Re: [PATCH v3 17/19] iommu/amd: Access/Dirty bit support in IOPTEs

[Date Prev][Date Next][Thread Prev][Thread Next][Date Index][Thread Index]

 



Hi Joao,

On 10/17/2023 4:54 PM, Joao Martins wrote:
On 17/10/2023 09:18, Suthikulpanit, Suravee wrote:
Hi Joao,

On 9/23/2023 8:25 AM, Joao Martins wrote:
...
diff --git a/drivers/iommu/amd/io_pgtable.c b/drivers/iommu/amd/io_pgtable.c
index 2892aa1b4dc1..099ccb04f52f 100644
--- a/drivers/iommu/amd/io_pgtable.c
+++ b/drivers/iommu/amd/io_pgtable.c
@@ -486,6 +486,89 @@ static phys_addr_t iommu_v1_iova_to_phys(struct
io_pgtable_ops *ops, unsigned lo
       return (__pte & ~offset_mask) | (iova & offset_mask);
   }
   +static bool pte_test_dirty(u64 *ptep, unsigned long size)
+{
+    bool dirty = false;
+    int i, count;
+
+    /*
+     * 2.2.3.2 Host Dirty Support
+     * When a non-default page size is used , software must OR the
+     * Dirty bits in all of the replicated host PTEs used to map
+     * the page. The IOMMU does not guarantee the Dirty bits are
+     * set in all of the replicated PTEs.
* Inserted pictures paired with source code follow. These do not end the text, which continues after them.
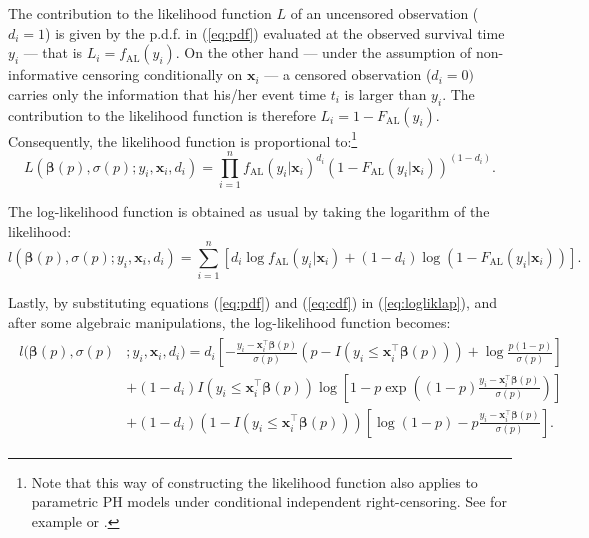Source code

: The contribution to the likelihood function $L$ of an uncensored observation ($d_i=1$) is given by the p.d.f. in (\ref{eq:pdf}) evaluated at the observed survival time $y_i$ --- that is $L_i=f_{\textrm{AL}}(y_i)$. On the other hand --- under the assumption of non-informative censoring conditionally on $\mathbf{x}_i$ --- a censored observation ($d_i=0)$  carries only the information that his/her event time $t_i$ is larger than $y_i$. The contribution to the likelihood function is therefore $L_i=1-F_{\textrm{AL}}(y_i)$. Consequently, the likelihood function is proportional to:\footnote{Note that this way of constructing the likelihood function also applies to parametric PH models under conditional independent right-censoring. See for example \citet[chapter~5]{lawless_statistical_2003} or \citet[chapter~3]{kalbfleisch_statistical_2002}.}
\begin{equation*}
L(\boldsymbol{\beta}(p), \sigma(p);y_i, \mathbf{x}_i, d_i)= \prod_{i=1}^n f_{\textrm{AL}}(y_i|\mathbf{x}_i)^{d_i} \left(1-F_{\textrm{AL}}(y_i|\mathbf{x}_i)\right)^{(1-d_i)}.
\end{equation*}

The log-likelihood function is obtained as usual by taking the logarithm of the likelihood:
\begin{equation}
l(\boldsymbol{\beta}(p), \sigma(p);y_i, \mathbf{x}_i, d_i)= \sum_{i=1}^n \left[ d_i \log f_{\textrm{AL}}(y_i|\mathbf{x}_i) + \left(1-d_i\right) \log \left(1-F_{\textrm{AL}}(y_i|\mathbf{x}_i)\right) \right].
\label{eq:logliklap}
\end{equation}

Lastly, by substituting equations (\ref{eq:pdf}) and (\ref{eq:cdf}) in (\ref{eq:logliklap}), and after some algebraic manipulations, the log-likelihood function becomes:
\begin{align}
\begin{split}
l(\boldsymbol{\beta}(p), \sigma(p)&;y_i, \mathbf{x}_i, d_i)= d_i \left[ -\frac{y_i-\mathbf{x}_i^\top\boldsymbol{\beta}(p)}{\sigma(p)} \left(p-I\left(y_i\le\mathbf{x}_i^\top\boldsymbol{\beta}(p)\right) \right) + \log\frac{p\left(1-p\right)}{\sigma(p)} \right] \\ 
&+\left(1-d_i\right) I\left(y_i\le\mathbf{x}_i^\top\boldsymbol{\beta}(p)\right) \log\left[1 - p \exp\left( (1-p)  \frac{y_i-\mathbf{x}_i^\top\boldsymbol{\beta}(p)}{\sigma(p)} \right) \right] \\ 
&+ \left(1-d_i\right) \left(1-I\left(y_i\le\mathbf{x}_i^\top\boldsymbol{\beta}(p)\right)\right) \left[ \log \left(1-p\right) - p \frac{y_i-\mathbf{x}_i^\top\boldsymbol{\beta}(p)}{\sigma(p)} \right].
\label{eq:logliklapexpanded}
\end{split}
\end{align}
Any portion of the page
+     * may have been written even if the Dirty bit is set in only
+     * one of the replicated PTEs.
+     */
+    count = PAGE_SIZE_PTE_COUNT(size);
+    for (i = 0; i < count; i++) {
+        if (test_bit(IOMMU_PTE_HD_BIT, (unsigned long *) &ptep[i])) {
+            dirty = true;
+            break;
+        }
+    }
+
+    return dirty;
+}
+
+static bool pte_test_and_clear_dirty(u64 *ptep, unsigned long size)
+{
+    bool dirty = false;
+    int i, count;
+
+    /*
+     * 2.2.3.2 Host Dirty Support
+     * When a non-default page size is used , software must OR the
+     * Dirty bits in all of the replicated host PTEs used to map
+     * the page. The IOMMU does not guarantee the Dirty bits are
+     * set in all of the replicated PTEs. Any portion of the page
+     * may have been written even if the Dirty bit is set in only
+     * one of the replicated PTEs.
+     */
+    count = PAGE_SIZE_PTE_COUNT(size);
+    for (i = 0; i < count; i++)
+        if (test_and_clear_bit(IOMMU_PTE_HD_BIT,
+                    (unsigned long *) &ptep[i]))
+            dirty = true;
+
+    return dirty;
+}

Can we consolidate the two functions above where we can pass the flag and check
if IOMMU_DIRTY_NO_CLEAR is set?

I guess so yes -- it was initially to have an efficient tight loop to check all
replicated PTEs, but I think I found a way to merge everything e.g.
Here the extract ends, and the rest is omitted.